Herr Herrmann, machen in Zukunft Hersteller oder Zulieferer die Komponenten für die E-Mobilität?
Der Kuchen wird erst jetzt verteilt. Viele Akteure haben eigene Komponenten entwickelt und erste Pilotproduktionen aufgebaut, um die Technologien zu verstehen. Ob sie diese auch in Großserie produzieren, ist teils noch offen. Das hängt auch vom jeweiligen Liefernetzwerk ab. Die großen Zulieferer werden auf jeden Fall eine wichtige Rolle spielen.
Wie verändert sich die Lieferkette?
Klar ist, dass die Wertschöpfungsketten der neuen Komponenten nicht mehr so kleinteilig und vielstufig sein werden. Für E-Autos werden weniger Teile benötigt, und diese sind oft weniger komplex. Daher ist mehr Systemkompetenz gefragt. Vor allem kleinere Zulieferer benötigen weniger Expertise für einzelne Bauteile als vielmehr für ganze Module oder Systeme, um in der Lieferkette weiter nach oben zu steigen. Gefahr droht von den größeren Zulieferern, sollten diese weniger Wertschöpfungsumfänge an kleinere Zulieferer vergeben als bisher.

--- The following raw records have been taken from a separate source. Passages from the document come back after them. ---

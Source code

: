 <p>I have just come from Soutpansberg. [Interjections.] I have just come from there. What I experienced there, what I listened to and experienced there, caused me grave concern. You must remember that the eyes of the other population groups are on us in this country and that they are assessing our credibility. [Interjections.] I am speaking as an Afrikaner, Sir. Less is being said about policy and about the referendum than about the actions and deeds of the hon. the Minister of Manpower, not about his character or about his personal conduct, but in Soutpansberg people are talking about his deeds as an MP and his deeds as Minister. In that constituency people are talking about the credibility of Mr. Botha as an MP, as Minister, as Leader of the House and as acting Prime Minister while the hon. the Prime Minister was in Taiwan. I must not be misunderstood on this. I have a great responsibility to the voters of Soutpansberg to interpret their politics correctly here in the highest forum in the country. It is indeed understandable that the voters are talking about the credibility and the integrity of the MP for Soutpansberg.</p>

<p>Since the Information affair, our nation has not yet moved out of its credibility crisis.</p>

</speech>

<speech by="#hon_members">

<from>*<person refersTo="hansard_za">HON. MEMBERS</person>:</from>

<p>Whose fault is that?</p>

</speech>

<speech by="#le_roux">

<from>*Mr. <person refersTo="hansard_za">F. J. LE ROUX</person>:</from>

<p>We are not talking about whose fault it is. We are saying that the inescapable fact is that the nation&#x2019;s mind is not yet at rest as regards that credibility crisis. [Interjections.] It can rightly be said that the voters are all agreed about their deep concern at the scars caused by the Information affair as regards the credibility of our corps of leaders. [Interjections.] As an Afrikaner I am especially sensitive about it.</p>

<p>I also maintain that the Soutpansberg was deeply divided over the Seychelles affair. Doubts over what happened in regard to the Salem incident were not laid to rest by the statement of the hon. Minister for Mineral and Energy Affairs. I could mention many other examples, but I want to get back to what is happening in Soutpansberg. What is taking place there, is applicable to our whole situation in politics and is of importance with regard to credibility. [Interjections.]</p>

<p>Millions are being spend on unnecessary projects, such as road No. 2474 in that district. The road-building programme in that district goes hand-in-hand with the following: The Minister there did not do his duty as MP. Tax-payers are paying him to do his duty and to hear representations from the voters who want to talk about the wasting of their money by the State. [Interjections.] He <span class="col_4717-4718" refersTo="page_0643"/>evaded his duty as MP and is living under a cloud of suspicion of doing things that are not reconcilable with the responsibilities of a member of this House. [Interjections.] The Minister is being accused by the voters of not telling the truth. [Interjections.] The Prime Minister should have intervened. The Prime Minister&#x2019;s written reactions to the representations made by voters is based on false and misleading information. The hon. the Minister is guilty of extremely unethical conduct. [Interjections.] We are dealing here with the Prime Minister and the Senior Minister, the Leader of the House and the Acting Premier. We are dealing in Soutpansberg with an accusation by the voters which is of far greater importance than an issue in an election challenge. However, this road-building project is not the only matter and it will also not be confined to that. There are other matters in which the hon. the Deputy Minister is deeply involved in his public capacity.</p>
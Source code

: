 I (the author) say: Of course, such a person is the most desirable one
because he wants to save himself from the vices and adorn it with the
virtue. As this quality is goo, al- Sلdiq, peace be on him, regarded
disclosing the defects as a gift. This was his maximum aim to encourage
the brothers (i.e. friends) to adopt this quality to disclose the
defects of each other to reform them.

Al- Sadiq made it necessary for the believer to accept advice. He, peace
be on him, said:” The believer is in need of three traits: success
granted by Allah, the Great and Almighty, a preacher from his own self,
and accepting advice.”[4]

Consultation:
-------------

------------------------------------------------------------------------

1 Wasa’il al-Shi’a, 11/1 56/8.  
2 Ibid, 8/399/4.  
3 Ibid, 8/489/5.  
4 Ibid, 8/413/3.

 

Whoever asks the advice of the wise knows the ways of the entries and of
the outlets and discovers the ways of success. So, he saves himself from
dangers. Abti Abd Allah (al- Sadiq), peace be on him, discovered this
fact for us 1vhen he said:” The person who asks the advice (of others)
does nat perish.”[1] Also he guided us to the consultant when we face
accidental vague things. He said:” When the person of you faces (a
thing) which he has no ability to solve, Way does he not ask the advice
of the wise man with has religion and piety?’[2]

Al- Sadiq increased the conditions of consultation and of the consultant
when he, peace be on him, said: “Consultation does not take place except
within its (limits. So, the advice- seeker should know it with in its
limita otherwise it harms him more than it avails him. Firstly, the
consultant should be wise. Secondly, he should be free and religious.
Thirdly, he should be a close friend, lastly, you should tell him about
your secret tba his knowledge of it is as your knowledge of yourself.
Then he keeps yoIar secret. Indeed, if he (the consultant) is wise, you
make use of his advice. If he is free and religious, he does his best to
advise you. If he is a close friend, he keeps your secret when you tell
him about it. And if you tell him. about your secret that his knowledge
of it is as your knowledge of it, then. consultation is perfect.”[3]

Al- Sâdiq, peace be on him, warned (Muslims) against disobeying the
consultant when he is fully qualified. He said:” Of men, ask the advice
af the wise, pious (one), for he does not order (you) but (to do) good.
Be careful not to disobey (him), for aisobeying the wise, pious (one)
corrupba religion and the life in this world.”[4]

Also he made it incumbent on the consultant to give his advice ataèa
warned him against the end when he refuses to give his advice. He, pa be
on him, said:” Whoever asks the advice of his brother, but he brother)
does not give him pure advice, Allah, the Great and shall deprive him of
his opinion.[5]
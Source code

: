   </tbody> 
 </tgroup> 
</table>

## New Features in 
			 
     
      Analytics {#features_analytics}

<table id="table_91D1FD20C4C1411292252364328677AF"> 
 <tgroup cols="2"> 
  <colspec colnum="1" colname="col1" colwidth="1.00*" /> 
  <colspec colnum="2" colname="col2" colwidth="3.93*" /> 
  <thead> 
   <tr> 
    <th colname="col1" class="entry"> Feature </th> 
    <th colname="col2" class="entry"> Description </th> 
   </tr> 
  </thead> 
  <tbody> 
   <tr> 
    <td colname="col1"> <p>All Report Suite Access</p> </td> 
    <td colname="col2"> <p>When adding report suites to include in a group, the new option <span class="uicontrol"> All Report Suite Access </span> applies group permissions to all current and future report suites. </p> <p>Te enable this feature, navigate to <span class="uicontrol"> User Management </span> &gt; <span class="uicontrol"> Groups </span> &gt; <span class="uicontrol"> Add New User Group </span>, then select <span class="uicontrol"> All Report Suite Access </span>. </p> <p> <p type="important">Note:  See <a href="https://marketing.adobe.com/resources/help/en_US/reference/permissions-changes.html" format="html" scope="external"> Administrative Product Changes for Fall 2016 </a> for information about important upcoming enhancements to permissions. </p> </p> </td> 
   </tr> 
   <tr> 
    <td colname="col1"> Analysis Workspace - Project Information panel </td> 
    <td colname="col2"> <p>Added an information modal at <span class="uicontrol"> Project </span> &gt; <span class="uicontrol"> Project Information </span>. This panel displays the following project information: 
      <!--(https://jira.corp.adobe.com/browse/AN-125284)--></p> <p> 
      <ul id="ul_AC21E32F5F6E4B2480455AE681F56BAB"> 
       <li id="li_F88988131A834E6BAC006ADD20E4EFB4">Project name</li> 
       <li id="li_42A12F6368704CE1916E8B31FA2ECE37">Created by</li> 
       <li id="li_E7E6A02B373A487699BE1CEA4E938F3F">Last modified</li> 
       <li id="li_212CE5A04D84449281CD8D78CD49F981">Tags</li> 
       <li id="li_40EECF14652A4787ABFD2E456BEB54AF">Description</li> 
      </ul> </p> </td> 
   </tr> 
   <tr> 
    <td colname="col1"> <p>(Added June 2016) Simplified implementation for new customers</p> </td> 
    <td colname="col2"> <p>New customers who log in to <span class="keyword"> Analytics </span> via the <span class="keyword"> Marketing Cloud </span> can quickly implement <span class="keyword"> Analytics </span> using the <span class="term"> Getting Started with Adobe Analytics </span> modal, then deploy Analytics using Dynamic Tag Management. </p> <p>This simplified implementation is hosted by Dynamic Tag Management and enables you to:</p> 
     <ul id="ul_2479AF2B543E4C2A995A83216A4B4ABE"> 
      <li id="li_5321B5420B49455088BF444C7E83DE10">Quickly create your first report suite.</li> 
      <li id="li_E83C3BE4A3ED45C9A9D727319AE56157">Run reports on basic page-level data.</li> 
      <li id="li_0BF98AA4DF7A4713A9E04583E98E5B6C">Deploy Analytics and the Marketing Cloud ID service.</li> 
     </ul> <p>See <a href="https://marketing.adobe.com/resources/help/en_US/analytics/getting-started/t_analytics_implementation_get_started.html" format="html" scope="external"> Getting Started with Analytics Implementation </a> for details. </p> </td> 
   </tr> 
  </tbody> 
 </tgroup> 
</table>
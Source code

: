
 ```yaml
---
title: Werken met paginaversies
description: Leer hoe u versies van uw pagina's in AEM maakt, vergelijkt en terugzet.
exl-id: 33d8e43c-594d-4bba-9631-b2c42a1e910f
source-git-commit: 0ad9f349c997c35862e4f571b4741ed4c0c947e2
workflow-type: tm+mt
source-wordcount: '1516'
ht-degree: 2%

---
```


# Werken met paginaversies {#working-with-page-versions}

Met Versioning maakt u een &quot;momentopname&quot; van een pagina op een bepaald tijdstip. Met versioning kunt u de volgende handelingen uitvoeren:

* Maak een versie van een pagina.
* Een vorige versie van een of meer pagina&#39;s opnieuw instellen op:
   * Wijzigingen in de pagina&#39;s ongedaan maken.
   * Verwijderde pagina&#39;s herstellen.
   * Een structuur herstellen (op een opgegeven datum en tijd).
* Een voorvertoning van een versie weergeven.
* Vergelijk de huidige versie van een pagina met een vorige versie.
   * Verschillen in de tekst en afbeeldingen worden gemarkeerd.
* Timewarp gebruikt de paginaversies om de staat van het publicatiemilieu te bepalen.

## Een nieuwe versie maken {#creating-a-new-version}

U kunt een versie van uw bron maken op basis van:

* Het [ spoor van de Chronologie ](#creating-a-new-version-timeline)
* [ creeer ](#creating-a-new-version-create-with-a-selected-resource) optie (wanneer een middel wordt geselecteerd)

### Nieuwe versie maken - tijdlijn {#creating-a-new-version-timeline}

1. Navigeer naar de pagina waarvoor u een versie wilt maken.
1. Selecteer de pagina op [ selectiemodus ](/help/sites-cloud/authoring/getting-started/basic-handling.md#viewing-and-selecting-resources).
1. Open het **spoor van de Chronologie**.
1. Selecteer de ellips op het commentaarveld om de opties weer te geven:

Wo wird der Druck auf die Beschäftigung denn am größten?
Ich würde hier nicht nach Autohersteller oder Zulieferer unterscheiden, sondern eher die Standorte betrachten. Der Druck wird dort am größten, wo bei konventionellen Teilen viele manuelle Tätigkeiten erforderlich sind, wie beispielsweise bei der Herstellung und Montage von Verbrennungs- oder Getriebekomponenten. Wenn ein Unternehmen nicht groß auf andere Komponenten ausweichen kann, dann spitzt sich die Situation für die Beschäftigten zu. Wenn der Standort stärker diversifiziert ist, lässt sich das einfacher ausgleichen.
Welchen Einfluss haben die verschärften CO2-Ziele der EU?
Wissenschaftlich ist das noch nicht genau analysiert. Das Worst-Case-Szenario für die Beschäftigung wäre natürlich, wenn die Hersteller gezwungen sind, nun den Anteil der rein elektrischen Fahrzeuge schneller als geplant nach oben zu treiben. Es besteht aber auch die Möglichkeit, zunächst stärker auf Plug-in-Hybride zu setzen. Da hier der Beschäftigungsanteil wegen der Kombination zweier Antriebe tendenziell höher ist, wären die Auswirkungen nicht so gravierend. Wir sind in unserer Elab-2.0-Studie von einem bundesweiten möglichen Verlust von rund 75.000 Jobs bis 2030 aufgrund von Elektrifizierung und Produktivitätssteigerungen ausgegangen. Die Effekte bedingt durch die Elektrifizierung müssten nach aktuellem Wissensstand voraussichtlich etwas nach oben korrigiert werden.Was müssen Hersteller und Zulieferer beachten, um die Transformation der Industrie möglichst unbeschadet zu überstehen?
Elektromobilität kann ein Beispiel für erfolgreichen Strukturwandel sein, sofern die richtigen politischen Rahmenbedingungen gegeben sind. Betrachtet man die gesamte Volkswirtschaft, sind die Effekte durchaus abzufedern. Jedoch kann es an einzelnen Standorten zu großen Verwerfungen kommen. Wichtig ist, dass Mitarbeiter rechtzeitig umqualifiziert werden, um neue Umfänge beispielsweise in der Herstellung von elektrischen Maschinen oder dem Batteriesystem auch abdecken zu können. Auf der anderen Seite bieten Themen wie das autonome Fahren oder neue Mobilitätsdienste und Services ja Beschäftigungschancen, die noch nicht eingehend untersucht wurden.